I had come up with the design of using the 2” wood for the X but I had a star pattern drawn out on a piece of cardboard and before I could stop him Mr Professional had ignored my pattern and we went with the hollow X. The next day we tried my pattern but I realized that I would have to cut every single piece in half and I was afraid it would cut down the structural strength of the door. We made it out of tongue and groove that we also used on the walls. We glued them then used pipe clamps to squeeze them together and then screwed on the cross pieces and hung them up on the wall to dry. I think I could have perfected my X cross pattern if we had made a third door. They are not exact but you have to pay attention to notice the difference. This was done on purpose. The direction of the long X pieces on both doors was deliberate. Ideally the screws would all line up but we had to miss knots in the wood and this is not a factory thing, it’s supposed to mimic a barn door and most people don’t measure out placement for screws on a barn door. I just need to rub on the finish for both doors. It will only take an hour but today there was no time.
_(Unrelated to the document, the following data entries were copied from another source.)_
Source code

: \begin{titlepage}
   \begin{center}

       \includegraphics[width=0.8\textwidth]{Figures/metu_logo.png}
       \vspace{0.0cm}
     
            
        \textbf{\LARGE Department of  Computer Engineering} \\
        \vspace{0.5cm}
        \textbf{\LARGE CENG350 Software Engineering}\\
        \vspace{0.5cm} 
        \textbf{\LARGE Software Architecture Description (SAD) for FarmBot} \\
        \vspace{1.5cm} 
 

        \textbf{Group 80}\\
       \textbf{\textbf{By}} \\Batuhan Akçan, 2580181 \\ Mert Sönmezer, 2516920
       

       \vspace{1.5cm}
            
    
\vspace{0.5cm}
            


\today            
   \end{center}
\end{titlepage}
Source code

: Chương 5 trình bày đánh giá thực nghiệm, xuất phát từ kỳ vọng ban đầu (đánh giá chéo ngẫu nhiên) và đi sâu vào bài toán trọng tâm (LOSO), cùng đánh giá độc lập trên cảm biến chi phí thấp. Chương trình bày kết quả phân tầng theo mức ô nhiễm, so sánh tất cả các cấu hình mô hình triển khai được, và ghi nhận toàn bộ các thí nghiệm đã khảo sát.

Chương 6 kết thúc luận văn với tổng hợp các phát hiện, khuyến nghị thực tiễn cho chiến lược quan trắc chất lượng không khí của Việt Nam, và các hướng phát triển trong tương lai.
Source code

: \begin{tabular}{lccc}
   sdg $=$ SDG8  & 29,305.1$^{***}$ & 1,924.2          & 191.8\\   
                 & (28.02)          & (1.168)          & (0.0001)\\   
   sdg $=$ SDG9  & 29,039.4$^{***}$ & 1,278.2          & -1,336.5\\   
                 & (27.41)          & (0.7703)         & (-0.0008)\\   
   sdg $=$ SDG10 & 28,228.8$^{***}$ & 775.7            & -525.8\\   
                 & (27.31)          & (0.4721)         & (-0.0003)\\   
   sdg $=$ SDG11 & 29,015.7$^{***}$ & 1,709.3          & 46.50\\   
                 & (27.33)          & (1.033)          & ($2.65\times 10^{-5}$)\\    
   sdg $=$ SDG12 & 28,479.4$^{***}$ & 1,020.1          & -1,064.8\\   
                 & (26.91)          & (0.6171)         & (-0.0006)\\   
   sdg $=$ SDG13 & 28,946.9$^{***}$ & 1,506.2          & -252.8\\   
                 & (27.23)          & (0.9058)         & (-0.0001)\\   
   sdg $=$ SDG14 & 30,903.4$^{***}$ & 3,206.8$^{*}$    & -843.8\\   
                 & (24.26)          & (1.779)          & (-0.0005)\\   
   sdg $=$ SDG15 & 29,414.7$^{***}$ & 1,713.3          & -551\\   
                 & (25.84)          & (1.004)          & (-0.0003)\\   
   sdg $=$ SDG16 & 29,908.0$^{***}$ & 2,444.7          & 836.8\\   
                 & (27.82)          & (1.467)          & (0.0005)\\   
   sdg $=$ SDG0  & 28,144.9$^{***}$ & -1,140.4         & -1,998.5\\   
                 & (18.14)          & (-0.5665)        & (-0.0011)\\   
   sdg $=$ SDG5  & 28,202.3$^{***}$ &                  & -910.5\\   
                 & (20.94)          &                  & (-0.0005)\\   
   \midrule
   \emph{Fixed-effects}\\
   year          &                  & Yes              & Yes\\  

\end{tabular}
We needed to get the Glowforge laser engraver all set up. I had purchased duct work to vent it out the side of the room but I failed to account for the actual width of the laser. I ended up running to town and getting metal dryer vent solid ducting and a clamp on connector. We then just drilled a hole right out the back of the laser through the wall and mounted the actual fan outside the building. This means we had to make a shelf outside and we will have to build an enclosure around it and put on a slanted roof over it to shed water from the corner drain off the roof. To get the fan controller through the wall I unwired the controller from the fan allowing us to drill a small hole and use a piece of copper wire to pull it through. This then meant there was no power for the fan outside the house. So I had to kill the power, get into an outlet box and drill out the back of the box to outside and wire in jumper power to a new outside box. This was done and we were able to verify that the fan does work. We added a screen to the inside of the vent so that birds could not fly up the vent. I need to get a waterproof cover that allows the plug to stay plugged in.




We had purchased a sheet of cork 2×3’ long to put behind the Victrola wooden screen we removed from the front of the Victrola. It turned out pretty nice other than I mounted it on the wrong side of the desk. I hung up the office clock after I ensured it was going in the desired spot. The only thing left now is to finish the insulation in the attic, install the attic vent fan, getting freezer room floor installed and then completing the wiring in the second room. Luckily, the only thing left that the wife can see is rubbing on the oil finish on the door, a mere 1.5 hours of labor.